Globalization and the destruction of domestic Labor / by kevin murray

America is a capitalistic society, of which, it is of paramount importance of most publicly held corporations to make it their policy to essentially earn as much money as possible on their products and assets.  This signifies that almost all corporations look closely at their sales in which their objective is to increase them, as well as looking closely at their expenses in which their objective is to decrease them and/or to get more value out of the labor utilized.  It goes without saying that western nations, because of their wealth, their cost of living, their infrastructure, their laws, and their social services,  that their overall cost of doing business domestically is meaningfully higher than the cost of doing business in developing nations.

 

It then follows, if there is no penalty for doing business in countries in which you can produce your product for a significantly lower price point, in which labor laws as well as health and safety laws are far more lax, in addition to the fact that this can all be essentially outsourced to foreign manufacturing concerns that then have the responsible of adhering to both local as well as adhering to corporation policy, that it would behoove these corporations to do so.  So too, as good as that already is, corporations through the tricks of the trade, of specifically staging domestic subsidiaries in foreign nations as well as bending or utilizing tax rules  or loopholes in a manner that specifically allows that corporation to "game" the system so as to reduce their overall tax footprint, you then have as reported by cnn.com, companies such as Apple, that "…In 2014, the corporate giant paid just $50 in tax for every million it made selling iPhones and iPads to most of the world outside America.
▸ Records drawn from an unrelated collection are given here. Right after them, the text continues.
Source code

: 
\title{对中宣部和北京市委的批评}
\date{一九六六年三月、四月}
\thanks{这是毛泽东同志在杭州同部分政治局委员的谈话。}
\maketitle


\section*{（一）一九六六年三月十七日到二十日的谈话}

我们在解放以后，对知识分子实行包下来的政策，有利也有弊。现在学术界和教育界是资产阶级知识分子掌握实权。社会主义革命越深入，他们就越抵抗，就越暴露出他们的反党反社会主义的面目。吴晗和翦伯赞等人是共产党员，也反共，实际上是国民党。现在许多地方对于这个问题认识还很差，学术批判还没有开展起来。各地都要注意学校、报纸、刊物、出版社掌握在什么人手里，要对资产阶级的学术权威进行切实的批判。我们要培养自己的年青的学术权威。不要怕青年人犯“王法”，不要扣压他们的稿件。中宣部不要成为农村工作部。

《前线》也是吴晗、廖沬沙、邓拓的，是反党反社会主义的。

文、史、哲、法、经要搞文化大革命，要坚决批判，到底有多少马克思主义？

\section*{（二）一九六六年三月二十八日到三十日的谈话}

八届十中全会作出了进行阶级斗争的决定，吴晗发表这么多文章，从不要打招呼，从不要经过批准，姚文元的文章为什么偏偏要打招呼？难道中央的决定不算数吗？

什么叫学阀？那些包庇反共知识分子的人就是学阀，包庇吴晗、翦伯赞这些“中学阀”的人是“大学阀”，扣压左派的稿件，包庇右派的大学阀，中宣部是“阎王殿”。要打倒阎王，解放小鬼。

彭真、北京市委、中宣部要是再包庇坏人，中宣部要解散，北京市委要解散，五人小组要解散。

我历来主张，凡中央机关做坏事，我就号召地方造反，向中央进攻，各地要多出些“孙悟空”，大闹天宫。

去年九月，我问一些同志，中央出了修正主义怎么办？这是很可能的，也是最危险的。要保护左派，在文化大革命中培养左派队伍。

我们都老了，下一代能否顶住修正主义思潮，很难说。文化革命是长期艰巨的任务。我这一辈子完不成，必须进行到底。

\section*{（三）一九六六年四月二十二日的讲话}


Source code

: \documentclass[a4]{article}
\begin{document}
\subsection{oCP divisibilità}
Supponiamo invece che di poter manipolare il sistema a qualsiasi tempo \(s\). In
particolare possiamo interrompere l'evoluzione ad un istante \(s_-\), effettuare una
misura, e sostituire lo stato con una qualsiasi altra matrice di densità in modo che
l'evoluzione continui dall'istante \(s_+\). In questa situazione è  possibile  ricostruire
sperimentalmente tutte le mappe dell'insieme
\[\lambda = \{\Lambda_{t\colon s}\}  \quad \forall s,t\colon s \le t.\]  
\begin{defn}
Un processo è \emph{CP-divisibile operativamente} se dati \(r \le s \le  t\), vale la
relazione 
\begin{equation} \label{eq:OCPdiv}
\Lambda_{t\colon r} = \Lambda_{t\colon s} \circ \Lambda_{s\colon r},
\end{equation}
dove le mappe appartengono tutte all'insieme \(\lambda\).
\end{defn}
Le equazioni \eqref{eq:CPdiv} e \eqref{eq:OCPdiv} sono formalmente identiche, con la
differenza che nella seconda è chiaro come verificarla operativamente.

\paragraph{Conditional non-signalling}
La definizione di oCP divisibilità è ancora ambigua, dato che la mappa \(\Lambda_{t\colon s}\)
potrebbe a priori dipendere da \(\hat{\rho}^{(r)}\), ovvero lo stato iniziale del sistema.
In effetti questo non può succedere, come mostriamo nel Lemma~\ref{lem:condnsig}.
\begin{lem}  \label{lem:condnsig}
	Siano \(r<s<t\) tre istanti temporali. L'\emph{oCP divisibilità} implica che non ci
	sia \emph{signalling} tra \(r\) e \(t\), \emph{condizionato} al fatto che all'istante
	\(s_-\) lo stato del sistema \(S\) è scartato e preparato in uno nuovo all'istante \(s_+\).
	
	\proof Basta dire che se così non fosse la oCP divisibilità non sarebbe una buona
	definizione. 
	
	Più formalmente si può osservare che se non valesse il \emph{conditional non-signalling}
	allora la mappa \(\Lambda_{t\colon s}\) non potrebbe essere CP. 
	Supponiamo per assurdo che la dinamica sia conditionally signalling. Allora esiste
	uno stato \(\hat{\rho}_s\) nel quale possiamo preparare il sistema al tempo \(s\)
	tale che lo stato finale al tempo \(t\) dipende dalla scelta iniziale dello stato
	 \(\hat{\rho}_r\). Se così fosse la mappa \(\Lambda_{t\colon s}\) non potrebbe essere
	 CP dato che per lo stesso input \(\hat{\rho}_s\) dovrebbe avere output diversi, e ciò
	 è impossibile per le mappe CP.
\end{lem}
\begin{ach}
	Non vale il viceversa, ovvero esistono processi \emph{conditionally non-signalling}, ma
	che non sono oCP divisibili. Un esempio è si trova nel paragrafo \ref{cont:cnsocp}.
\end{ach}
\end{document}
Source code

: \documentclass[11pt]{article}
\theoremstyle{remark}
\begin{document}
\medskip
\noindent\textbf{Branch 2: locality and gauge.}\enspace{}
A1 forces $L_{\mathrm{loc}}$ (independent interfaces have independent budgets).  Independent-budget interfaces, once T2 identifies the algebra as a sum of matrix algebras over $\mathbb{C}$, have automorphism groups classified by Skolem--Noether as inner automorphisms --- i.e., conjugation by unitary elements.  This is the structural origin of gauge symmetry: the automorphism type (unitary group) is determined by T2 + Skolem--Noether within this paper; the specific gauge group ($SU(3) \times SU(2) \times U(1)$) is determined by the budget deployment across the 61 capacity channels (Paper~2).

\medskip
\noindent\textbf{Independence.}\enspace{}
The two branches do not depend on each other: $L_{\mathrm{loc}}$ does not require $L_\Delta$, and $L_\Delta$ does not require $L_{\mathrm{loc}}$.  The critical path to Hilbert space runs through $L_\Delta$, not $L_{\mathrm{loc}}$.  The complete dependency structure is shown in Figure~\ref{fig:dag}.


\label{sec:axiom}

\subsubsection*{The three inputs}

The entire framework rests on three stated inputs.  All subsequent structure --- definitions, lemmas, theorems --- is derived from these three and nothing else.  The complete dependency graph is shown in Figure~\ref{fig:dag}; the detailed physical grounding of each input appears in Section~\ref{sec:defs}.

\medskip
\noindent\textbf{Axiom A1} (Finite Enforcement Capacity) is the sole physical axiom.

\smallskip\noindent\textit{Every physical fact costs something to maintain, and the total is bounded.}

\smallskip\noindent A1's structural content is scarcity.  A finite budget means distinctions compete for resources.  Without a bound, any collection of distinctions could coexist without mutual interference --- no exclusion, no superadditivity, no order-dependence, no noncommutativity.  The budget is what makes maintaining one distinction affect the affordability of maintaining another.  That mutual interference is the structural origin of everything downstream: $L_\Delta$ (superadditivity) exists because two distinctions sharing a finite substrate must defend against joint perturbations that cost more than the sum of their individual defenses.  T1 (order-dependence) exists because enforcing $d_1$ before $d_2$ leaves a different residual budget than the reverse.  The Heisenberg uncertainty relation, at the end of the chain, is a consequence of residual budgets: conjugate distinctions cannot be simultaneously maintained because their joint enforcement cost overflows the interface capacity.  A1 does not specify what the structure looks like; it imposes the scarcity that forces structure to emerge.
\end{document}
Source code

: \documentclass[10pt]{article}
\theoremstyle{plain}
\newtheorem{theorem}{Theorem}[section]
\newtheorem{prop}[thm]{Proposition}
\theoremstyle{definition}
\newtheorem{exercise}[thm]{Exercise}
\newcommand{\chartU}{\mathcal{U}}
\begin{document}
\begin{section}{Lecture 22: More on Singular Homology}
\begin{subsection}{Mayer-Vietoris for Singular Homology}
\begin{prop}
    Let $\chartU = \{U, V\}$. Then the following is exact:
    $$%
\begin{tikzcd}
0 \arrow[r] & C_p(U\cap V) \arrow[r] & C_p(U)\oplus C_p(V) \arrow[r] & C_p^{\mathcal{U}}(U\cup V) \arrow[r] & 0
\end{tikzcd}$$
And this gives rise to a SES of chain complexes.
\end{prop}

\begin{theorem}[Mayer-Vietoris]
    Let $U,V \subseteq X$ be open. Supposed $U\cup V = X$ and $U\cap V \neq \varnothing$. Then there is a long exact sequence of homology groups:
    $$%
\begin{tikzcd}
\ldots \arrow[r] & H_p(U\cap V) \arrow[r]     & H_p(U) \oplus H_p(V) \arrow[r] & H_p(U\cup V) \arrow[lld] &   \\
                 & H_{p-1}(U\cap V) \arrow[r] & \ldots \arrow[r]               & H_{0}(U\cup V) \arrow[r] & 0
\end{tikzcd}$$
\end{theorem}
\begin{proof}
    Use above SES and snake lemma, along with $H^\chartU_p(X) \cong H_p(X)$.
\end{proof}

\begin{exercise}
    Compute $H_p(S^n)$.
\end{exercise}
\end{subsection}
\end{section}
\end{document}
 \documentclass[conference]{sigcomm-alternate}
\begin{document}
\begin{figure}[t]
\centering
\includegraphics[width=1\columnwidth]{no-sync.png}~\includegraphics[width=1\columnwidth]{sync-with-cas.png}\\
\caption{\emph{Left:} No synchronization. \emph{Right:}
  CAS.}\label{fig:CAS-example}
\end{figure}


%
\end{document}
That's a tax rate of just 0.005%."

 

Not only does the globalization of manufacturing profit corporations headquartered in America, by allowing these same multinational giants to draw first upon the wealth of America in their stock issuance, higher education, and financing, but they are also able to leveraged up that wealth by utilizing it in all of its myriad forms off-sourcing in places all across the world, increasing profit and taking market share from others not so richly endowed, in which  the end result is often a corresponding robust stock price performance, based on impressive profit margins and growth.

 

Of course, all of the above signifies that as in most situations, there are the winners, as well as the losers.  The winners are those that are the corporate insiders and valued members to such corporations, as well as their stockholders, and consumers of such products that are able typically to purchase the product at a lower price point.  The losers are the tax recipients, which means cheating the infrastructure and safety net that America has an obligation to provide for the disenfranchised, in addition to American companies that are unable to take advantage of cheaper foreign labor as well as substantially lower tax rates for outsourcing, and finally, quite obviously, those that labor in the manufacturing fields of America, who have been squeezed out of labor markets through no real fault of their own.

 

Finally, as reported by epi.org, "…in 2011, international trade depressed wages for non-college educated workers by 5.5 percent, costing the average worker $1,800."  The bottom line, quite obviously, is that American labor cannot compete against foreign labor specifically because the playing field is not level, for if foreign countries have imported to them, or have access to all of the material needs that create the equivalency of a manufacturing plant in America, along with softer labor/safety laws, and millions of their denizens that need jobs,  then they will take jobs from Americans, and domestic labor will be left instead with hard to outsource low-paying service related jobs, hyped up but disappointing gig jobs, and way too often, idle hands and a future of little meaningful opportunity.